● **Problem to solve**
Going from the top of the listing below to the line that holds "听说很贵啊，因为要挣外汇</blockquote>", reproduce each line exactly; no pictures.

● **Working data**
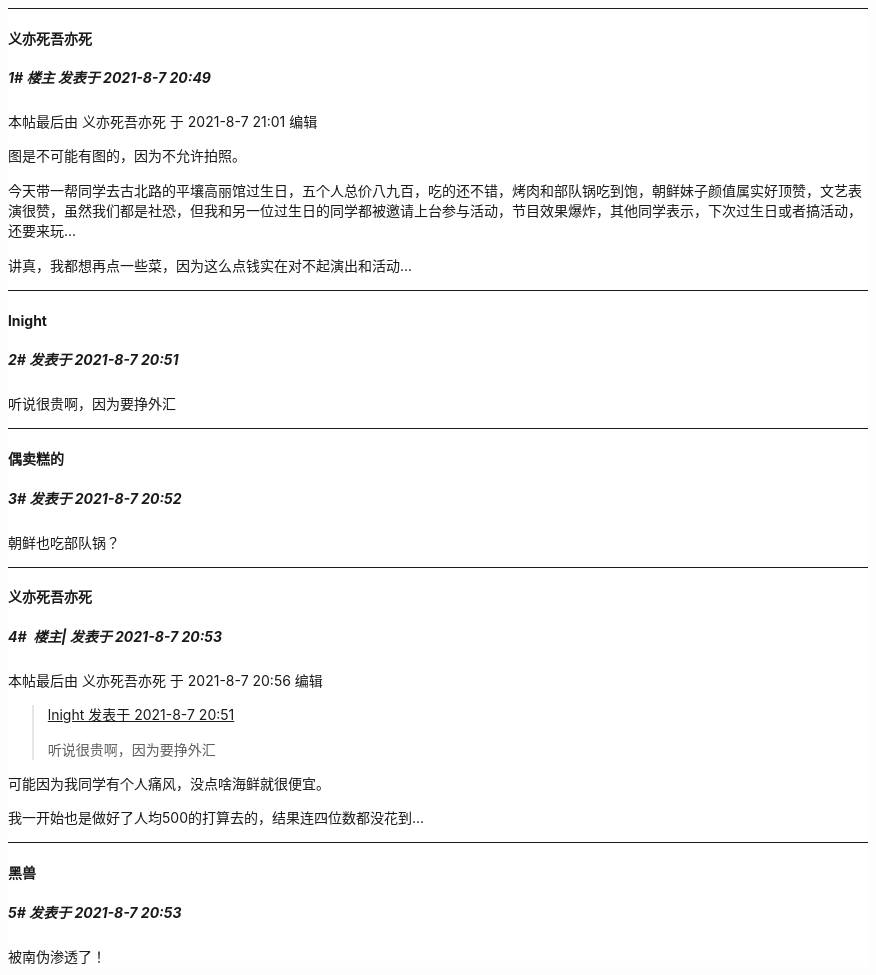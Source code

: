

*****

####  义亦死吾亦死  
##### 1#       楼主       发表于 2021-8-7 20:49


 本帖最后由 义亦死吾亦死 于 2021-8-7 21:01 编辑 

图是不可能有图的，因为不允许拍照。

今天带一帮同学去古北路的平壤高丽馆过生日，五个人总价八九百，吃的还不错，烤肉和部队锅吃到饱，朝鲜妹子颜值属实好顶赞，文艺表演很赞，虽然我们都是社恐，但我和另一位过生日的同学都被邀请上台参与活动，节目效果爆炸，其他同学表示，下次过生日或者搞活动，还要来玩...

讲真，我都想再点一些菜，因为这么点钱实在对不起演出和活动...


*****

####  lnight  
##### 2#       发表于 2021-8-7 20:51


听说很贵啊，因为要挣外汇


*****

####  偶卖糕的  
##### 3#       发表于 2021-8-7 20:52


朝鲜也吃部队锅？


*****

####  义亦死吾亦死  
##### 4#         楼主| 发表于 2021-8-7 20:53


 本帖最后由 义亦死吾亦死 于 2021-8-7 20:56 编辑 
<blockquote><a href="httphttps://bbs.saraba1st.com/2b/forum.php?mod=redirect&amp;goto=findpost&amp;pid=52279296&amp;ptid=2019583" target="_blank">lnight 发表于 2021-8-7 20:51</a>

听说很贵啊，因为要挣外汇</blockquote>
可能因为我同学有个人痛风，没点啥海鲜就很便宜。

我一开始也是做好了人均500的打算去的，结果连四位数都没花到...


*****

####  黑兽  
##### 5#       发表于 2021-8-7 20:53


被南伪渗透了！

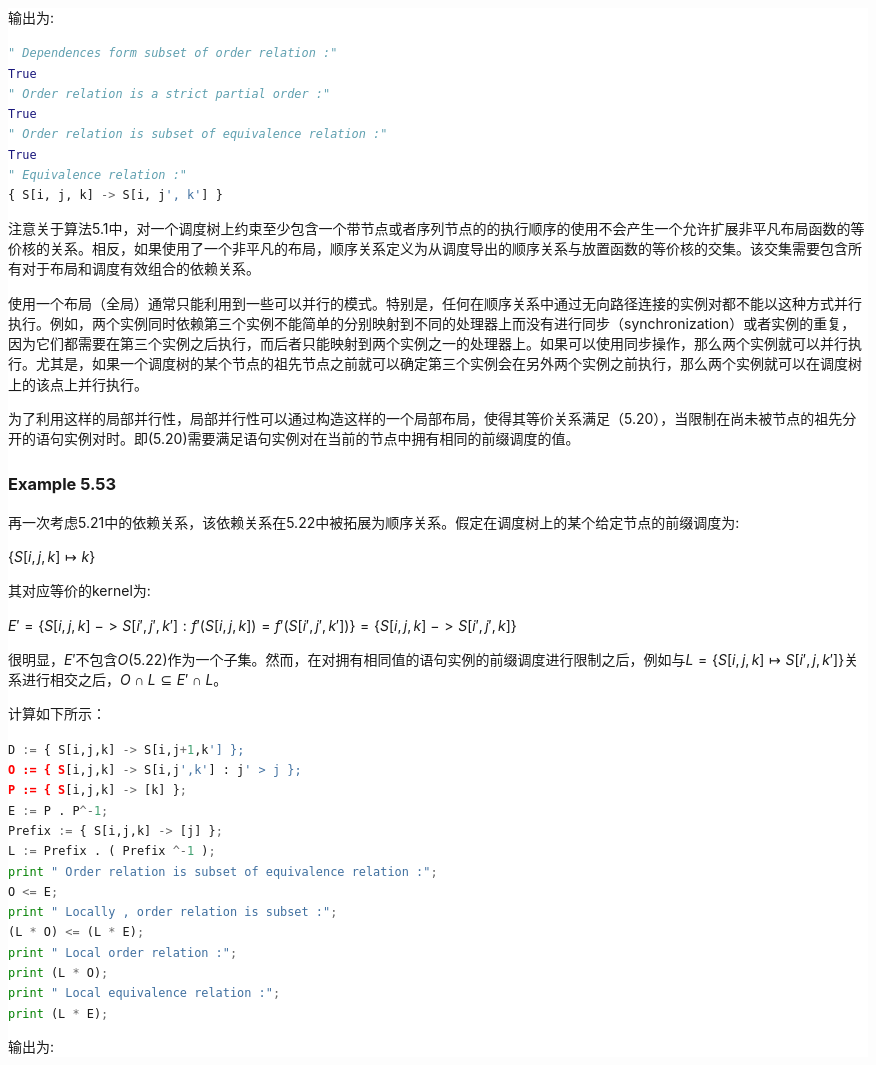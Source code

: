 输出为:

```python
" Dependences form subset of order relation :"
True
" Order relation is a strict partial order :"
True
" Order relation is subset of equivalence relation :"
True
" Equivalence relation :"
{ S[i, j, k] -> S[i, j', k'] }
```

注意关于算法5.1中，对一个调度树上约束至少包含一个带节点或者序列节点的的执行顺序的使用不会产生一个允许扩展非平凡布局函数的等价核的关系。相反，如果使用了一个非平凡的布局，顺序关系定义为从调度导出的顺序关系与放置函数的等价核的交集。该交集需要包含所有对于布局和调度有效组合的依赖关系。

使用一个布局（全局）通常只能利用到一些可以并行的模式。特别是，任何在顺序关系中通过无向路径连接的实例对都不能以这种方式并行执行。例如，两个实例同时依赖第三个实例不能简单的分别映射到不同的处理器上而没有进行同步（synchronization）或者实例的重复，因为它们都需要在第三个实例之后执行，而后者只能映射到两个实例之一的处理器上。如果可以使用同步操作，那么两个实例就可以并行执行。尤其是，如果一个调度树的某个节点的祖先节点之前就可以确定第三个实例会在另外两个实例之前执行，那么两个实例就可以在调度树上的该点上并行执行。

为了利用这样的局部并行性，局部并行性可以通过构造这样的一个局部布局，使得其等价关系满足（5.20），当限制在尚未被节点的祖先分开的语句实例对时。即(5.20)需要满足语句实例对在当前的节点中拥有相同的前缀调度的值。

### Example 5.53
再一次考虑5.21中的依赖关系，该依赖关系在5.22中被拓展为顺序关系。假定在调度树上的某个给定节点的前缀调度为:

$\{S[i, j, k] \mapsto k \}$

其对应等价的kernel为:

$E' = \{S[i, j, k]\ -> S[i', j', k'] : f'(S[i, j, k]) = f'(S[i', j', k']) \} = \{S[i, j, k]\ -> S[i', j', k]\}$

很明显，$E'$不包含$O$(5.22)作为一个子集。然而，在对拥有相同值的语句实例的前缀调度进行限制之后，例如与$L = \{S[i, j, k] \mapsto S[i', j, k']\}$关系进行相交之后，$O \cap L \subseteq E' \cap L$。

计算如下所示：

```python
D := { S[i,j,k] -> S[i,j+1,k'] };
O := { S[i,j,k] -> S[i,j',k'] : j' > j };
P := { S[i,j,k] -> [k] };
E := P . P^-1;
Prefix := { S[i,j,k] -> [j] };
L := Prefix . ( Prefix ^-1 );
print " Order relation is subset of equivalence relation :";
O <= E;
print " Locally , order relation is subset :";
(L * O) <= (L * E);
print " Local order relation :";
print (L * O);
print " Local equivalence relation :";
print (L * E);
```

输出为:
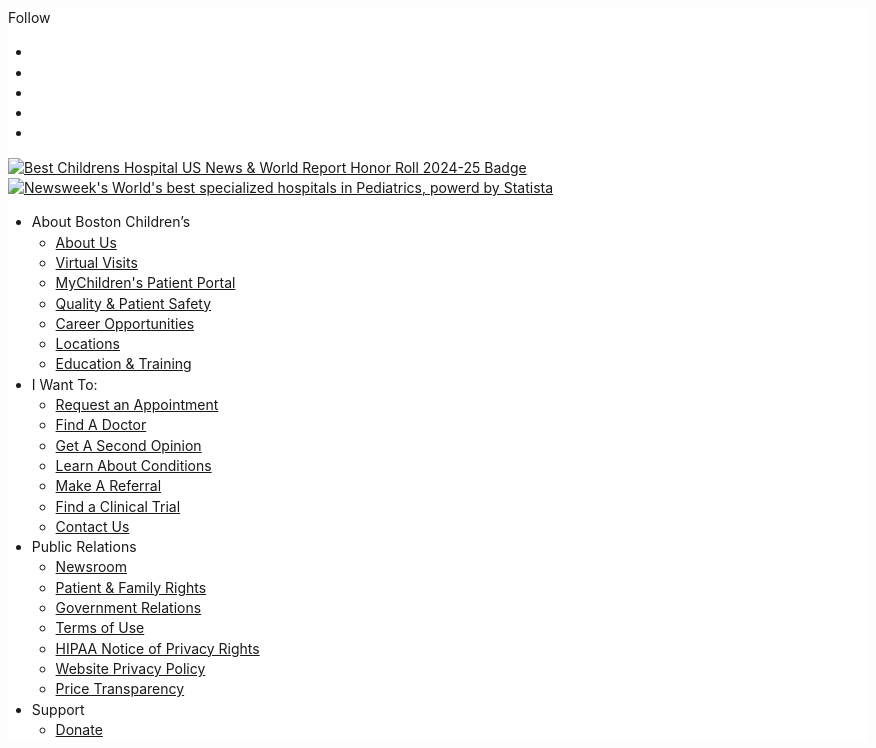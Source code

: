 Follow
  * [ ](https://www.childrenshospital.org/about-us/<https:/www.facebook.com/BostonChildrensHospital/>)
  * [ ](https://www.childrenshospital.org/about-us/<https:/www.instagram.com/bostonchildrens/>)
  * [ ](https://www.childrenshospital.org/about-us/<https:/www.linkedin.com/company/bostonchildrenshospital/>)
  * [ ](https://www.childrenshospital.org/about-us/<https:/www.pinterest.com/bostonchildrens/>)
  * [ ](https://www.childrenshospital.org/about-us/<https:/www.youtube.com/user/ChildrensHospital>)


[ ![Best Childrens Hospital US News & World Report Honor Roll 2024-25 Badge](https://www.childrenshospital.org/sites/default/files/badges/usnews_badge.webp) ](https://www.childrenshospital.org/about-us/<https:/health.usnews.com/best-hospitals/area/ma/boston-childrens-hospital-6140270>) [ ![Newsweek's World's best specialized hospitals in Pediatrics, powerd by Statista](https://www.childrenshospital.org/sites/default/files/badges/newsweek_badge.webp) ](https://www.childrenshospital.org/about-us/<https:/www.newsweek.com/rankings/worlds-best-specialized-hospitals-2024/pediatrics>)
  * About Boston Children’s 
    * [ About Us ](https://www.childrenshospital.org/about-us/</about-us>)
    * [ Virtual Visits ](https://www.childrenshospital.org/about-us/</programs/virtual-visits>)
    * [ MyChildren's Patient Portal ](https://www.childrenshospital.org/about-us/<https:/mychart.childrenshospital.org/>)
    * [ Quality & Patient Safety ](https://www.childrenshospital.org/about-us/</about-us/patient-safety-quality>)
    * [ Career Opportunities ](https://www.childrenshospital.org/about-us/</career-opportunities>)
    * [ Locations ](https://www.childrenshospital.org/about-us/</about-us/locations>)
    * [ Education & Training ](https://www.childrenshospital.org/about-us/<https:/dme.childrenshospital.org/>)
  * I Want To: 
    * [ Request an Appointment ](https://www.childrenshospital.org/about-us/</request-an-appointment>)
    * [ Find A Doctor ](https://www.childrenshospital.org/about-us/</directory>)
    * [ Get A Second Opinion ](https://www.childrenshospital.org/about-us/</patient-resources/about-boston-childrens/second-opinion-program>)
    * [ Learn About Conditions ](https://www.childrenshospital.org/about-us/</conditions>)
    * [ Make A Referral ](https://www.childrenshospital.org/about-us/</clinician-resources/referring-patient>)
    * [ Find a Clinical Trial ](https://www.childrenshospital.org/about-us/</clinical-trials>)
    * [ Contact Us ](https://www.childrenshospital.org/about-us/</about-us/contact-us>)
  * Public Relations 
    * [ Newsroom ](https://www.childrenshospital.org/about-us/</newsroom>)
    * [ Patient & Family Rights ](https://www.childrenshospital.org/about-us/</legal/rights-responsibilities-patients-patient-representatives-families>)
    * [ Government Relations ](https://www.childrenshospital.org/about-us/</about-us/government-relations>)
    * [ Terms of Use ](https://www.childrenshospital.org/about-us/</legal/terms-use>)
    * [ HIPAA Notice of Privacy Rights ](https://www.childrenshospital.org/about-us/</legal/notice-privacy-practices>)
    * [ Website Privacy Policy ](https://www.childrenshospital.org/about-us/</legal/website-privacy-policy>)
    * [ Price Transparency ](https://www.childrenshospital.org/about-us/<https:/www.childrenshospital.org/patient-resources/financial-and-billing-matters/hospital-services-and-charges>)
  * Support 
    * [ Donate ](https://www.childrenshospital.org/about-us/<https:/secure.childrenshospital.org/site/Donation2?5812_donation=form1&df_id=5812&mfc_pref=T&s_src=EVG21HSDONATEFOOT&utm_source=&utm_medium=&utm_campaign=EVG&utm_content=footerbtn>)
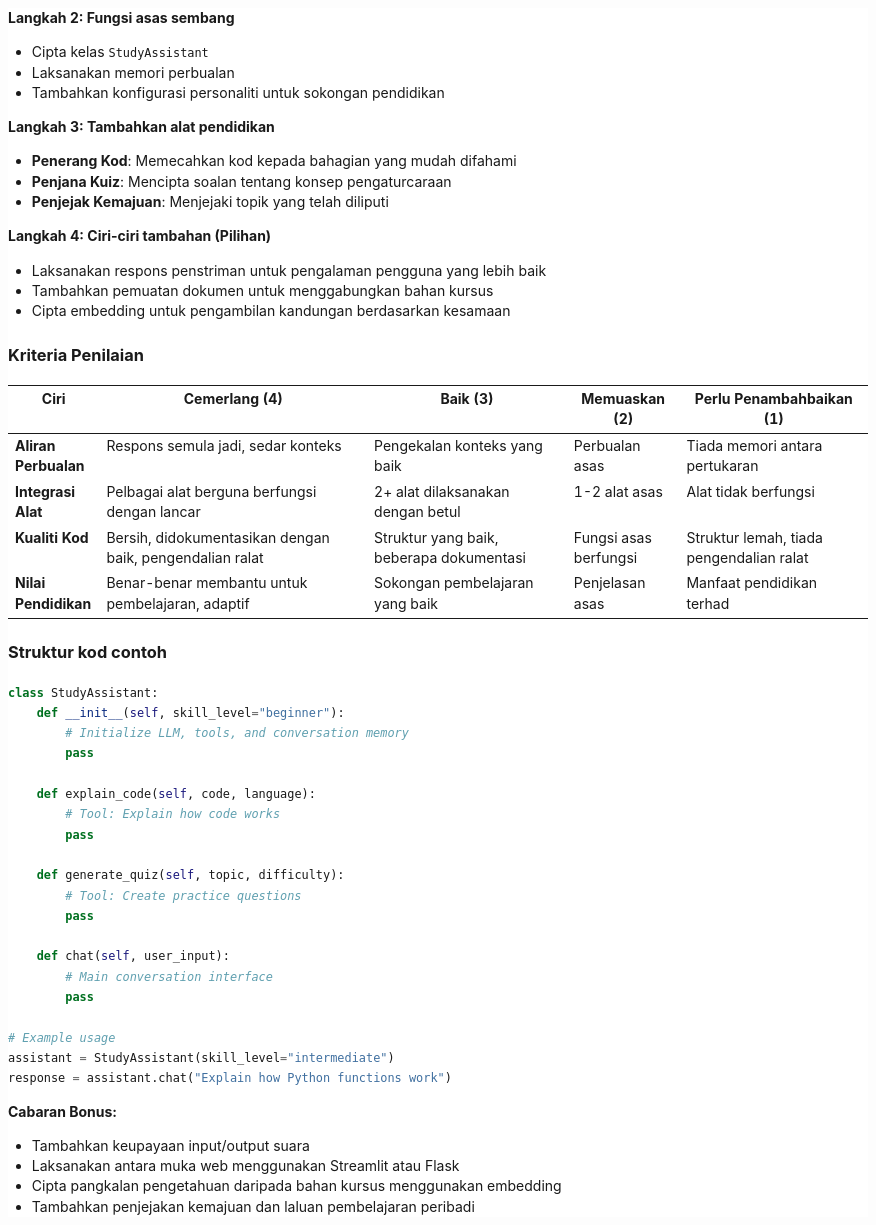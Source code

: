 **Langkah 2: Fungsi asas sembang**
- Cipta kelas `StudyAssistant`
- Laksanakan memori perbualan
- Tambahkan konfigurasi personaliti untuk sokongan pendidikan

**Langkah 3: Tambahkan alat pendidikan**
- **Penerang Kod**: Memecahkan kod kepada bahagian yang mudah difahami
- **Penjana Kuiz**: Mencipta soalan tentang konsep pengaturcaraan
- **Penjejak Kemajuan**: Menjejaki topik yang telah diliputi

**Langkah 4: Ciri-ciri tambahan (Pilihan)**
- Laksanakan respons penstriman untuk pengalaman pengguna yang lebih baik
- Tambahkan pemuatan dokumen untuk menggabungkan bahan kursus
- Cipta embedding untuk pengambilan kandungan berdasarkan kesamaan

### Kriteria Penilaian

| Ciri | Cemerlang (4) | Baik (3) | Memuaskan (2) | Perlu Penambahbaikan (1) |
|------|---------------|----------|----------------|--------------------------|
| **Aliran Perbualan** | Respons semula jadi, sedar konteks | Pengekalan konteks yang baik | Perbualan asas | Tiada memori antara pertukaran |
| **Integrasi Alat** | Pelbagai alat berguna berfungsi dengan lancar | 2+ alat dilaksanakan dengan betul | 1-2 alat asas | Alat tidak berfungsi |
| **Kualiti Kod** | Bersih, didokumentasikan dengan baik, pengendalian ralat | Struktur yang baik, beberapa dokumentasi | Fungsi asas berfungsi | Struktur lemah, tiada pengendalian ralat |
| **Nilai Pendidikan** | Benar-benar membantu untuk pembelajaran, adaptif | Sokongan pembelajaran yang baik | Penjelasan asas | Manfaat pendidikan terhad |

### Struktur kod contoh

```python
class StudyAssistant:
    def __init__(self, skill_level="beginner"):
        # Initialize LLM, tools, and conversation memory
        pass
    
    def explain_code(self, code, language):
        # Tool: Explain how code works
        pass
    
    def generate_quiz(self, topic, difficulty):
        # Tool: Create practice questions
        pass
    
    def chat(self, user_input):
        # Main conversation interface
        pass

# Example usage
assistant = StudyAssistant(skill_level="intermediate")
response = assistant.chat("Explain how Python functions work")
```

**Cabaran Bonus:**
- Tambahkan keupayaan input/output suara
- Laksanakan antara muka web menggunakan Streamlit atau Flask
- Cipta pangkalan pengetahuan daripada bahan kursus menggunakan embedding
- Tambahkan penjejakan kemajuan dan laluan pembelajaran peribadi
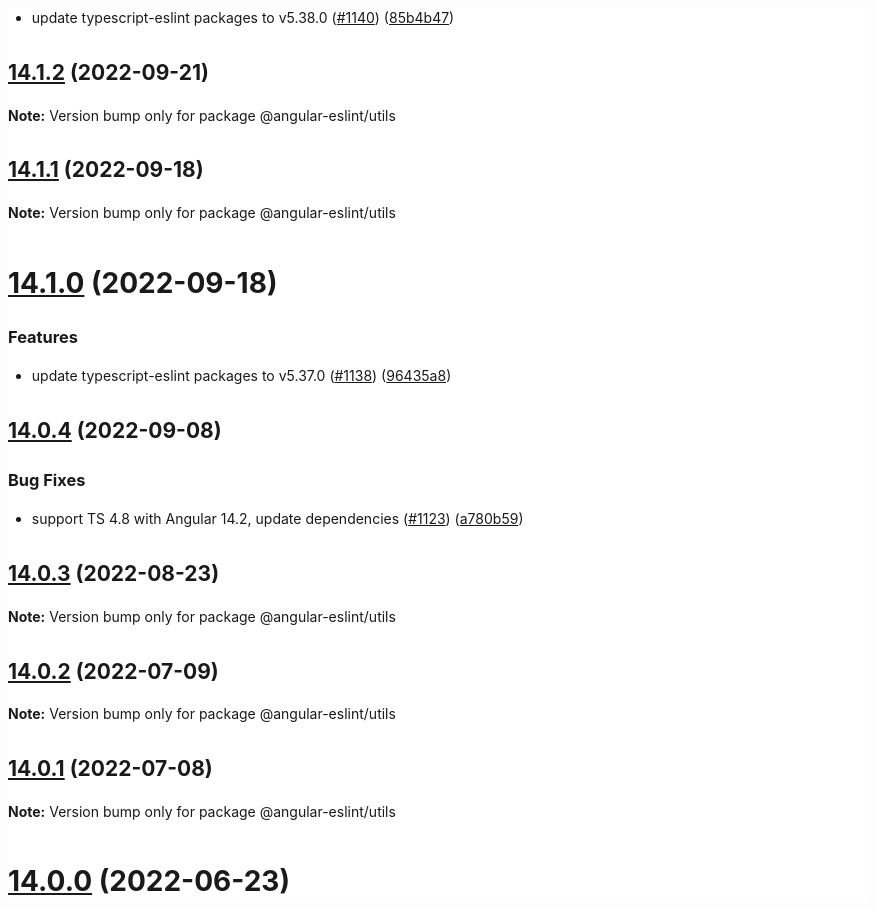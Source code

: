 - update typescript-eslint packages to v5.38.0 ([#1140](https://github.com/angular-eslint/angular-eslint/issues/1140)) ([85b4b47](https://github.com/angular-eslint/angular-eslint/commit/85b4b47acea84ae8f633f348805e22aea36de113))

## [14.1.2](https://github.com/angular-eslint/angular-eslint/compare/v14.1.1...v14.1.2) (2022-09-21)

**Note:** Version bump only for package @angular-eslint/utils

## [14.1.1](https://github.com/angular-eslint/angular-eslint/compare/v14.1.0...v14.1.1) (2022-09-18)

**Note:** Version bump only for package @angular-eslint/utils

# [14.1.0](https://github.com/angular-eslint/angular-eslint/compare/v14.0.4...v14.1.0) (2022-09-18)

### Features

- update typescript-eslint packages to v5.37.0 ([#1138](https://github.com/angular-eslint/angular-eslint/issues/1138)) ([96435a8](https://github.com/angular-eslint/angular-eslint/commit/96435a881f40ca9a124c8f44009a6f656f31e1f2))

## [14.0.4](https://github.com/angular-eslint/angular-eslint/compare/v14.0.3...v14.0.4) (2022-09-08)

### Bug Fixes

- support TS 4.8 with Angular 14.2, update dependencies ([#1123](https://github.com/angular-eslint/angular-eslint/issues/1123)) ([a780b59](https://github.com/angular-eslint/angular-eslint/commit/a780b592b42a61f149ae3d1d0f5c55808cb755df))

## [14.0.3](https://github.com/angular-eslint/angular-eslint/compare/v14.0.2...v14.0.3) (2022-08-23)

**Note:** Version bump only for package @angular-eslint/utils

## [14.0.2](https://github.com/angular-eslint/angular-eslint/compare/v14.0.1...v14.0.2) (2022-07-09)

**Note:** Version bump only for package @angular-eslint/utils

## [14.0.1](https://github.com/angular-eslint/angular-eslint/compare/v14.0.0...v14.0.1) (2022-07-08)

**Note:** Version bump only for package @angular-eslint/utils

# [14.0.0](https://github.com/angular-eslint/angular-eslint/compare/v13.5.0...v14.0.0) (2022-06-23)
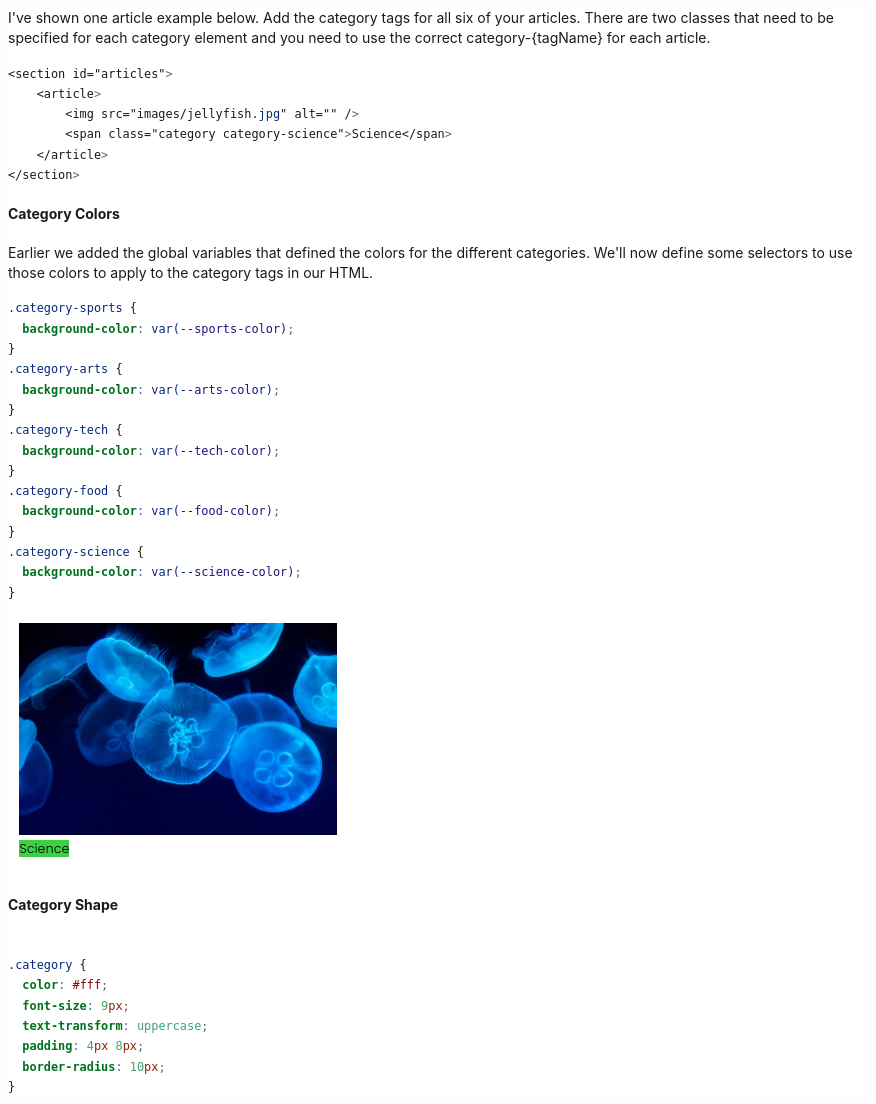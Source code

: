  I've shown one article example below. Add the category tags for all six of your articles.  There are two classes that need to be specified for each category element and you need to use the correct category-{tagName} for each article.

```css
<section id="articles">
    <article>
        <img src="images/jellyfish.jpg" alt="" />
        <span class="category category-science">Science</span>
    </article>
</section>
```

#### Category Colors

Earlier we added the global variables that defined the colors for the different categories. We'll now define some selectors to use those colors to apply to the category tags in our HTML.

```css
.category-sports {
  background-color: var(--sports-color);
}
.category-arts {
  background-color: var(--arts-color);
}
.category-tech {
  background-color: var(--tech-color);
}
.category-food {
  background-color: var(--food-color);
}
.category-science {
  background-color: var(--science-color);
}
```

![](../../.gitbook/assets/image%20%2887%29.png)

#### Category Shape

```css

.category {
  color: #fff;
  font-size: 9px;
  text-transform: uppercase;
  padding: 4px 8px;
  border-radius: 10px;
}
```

● **Response**
Source code

:

*****

####  义亦死吾亦死  
##### 1#       楼主       发表于 2021-8-7 20:49


 本帖最后由 义亦死吾亦死 于 2021-8-7 21:01 编辑 

图是不可能有图的，因为不允许拍照。

今天带一帮同学去古北路的平壤高丽馆过生日，五个人总价八九百，吃的还不错，烤肉和部队锅吃到饱，朝鲜妹子颜值属实好顶赞，文艺表演很赞，虽然我们都是社恐，但我和另一位过生日的同学都被邀请上台参与活动，节目效果爆炸，其他同学表示，下次过生日或者搞活动，还要来玩...

讲真，我都想再点一些菜，因为这么点钱实在对不起演出和活动...


*****

####  lnight  
##### 2#       发表于 2021-8-7 20:51


听说很贵啊，因为要挣外汇


*****

####  偶卖糕的  
##### 3#       发表于 2021-8-7 20:52


朝鲜也吃部队锅？


*****

####  义亦死吾亦死  
##### 4#         楼主| 发表于 2021-8-7 20:53


 本帖最后由 义亦死吾亦死 于 2021-8-7 20:56 编辑 
<blockquote><a href="httphttps://bbs.saraba1st.com/2b/forum.php?mod=redirect&amp;goto=findpost&amp;pid=52279296&amp;ptid=2019583" target="_blank">lnight 发表于 2021-8-7 20:51</a>

听说很贵啊，因为要挣外汇</blockquote>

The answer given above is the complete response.